- _HOW TO COMPLETE THIS TASK_
Begin with the line containing "[2505.40 → 2506.44]" and reproduce it and all later lines exactly, through the last line of the records. Add nothing else.

:: MATERIAL FOR THIS TASK ::

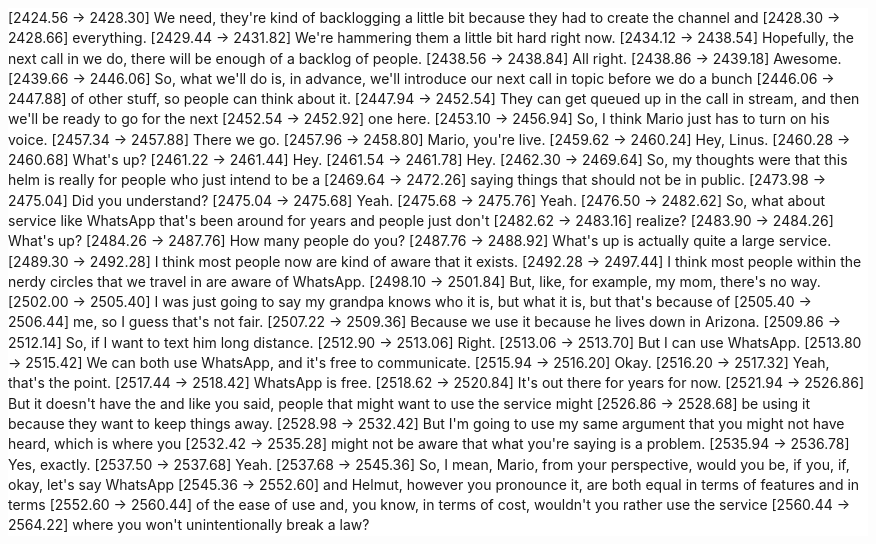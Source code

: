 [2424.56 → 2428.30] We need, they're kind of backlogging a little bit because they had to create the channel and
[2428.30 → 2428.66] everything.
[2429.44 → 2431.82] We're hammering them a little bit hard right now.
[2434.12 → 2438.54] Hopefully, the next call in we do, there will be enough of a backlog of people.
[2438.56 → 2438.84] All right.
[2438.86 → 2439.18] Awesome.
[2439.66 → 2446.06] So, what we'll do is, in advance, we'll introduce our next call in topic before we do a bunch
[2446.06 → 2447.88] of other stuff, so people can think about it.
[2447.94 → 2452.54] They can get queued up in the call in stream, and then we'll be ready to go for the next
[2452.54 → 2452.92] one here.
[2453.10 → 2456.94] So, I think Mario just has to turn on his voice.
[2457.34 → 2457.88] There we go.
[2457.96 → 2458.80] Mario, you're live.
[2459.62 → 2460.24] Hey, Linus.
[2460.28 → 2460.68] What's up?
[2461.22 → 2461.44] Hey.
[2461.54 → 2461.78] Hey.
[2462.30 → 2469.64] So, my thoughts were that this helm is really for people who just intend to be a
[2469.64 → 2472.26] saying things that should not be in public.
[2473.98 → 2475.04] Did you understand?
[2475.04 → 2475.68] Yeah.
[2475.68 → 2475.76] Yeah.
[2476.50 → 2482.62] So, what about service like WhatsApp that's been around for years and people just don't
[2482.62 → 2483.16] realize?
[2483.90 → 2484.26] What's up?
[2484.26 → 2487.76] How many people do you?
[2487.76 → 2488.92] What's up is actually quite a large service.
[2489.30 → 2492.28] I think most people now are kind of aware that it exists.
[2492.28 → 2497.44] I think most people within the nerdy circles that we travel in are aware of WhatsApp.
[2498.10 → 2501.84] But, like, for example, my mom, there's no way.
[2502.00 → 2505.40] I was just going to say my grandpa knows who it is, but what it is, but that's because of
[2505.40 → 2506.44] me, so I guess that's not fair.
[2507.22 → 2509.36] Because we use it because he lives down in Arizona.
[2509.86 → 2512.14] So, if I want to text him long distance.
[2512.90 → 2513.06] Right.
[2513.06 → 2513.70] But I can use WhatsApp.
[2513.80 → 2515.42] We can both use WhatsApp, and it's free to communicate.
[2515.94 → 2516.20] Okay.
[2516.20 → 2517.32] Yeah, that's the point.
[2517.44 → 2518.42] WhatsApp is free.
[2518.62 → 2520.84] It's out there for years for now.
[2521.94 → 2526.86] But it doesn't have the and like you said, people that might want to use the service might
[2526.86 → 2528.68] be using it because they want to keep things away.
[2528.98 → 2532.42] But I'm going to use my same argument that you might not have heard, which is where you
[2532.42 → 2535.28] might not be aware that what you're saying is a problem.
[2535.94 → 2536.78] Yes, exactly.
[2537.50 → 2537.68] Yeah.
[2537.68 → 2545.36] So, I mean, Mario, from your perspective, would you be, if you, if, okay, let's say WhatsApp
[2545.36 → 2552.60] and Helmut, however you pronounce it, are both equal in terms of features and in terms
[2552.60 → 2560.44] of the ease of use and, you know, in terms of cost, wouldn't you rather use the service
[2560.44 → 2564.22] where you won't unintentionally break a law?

:::

- _THE ANSWER_
[2505.40 → 2506.44] me, so I guess that's not fair.
[2507.22 → 2509.36] Because we use it because he lives down in Arizona.
[2509.86 → 2512.14] So, if I want to text him long distance.
[2512.90 → 2513.06] Right.
[2513.06 → 2513.70] But I can use WhatsApp.
[2513.80 → 2515.42] We can both use WhatsApp, and it's free to communicate.
[2515.94 → 2516.20] Okay.
[2516.20 → 2517.32] Yeah, that's the point.
[2517.44 → 2518.42] WhatsApp is free.
[2518.62 → 2520.84] It's out there for years for now.
[2521.94 → 2526.86] But it doesn't have the and like you said, people that might want to use the service might
[2526.86 → 2528.68] be using it because they want to keep things away.
[2528.98 → 2532.42] But I'm going to use my same argument that you might not have heard, which is where you
[2532.42 → 2535.28] might not be aware that what you're saying is a problem.
[2535.94 → 2536.78] Yes, exactly.
[2537.50 → 2537.68] Yeah.
[2537.68 → 2545.36] So, I mean, Mario, from your perspective, would you be, if you, if, okay, let's say WhatsApp
[2545.36 → 2552.60] and Helmut, however you pronounce it, are both equal in terms of features and in terms
[2552.60 → 2560.44] of the ease of use and, you know, in terms of cost, wouldn't you rather use the service
[2560.44 → 2564.22] where you won't unintentionally break a law?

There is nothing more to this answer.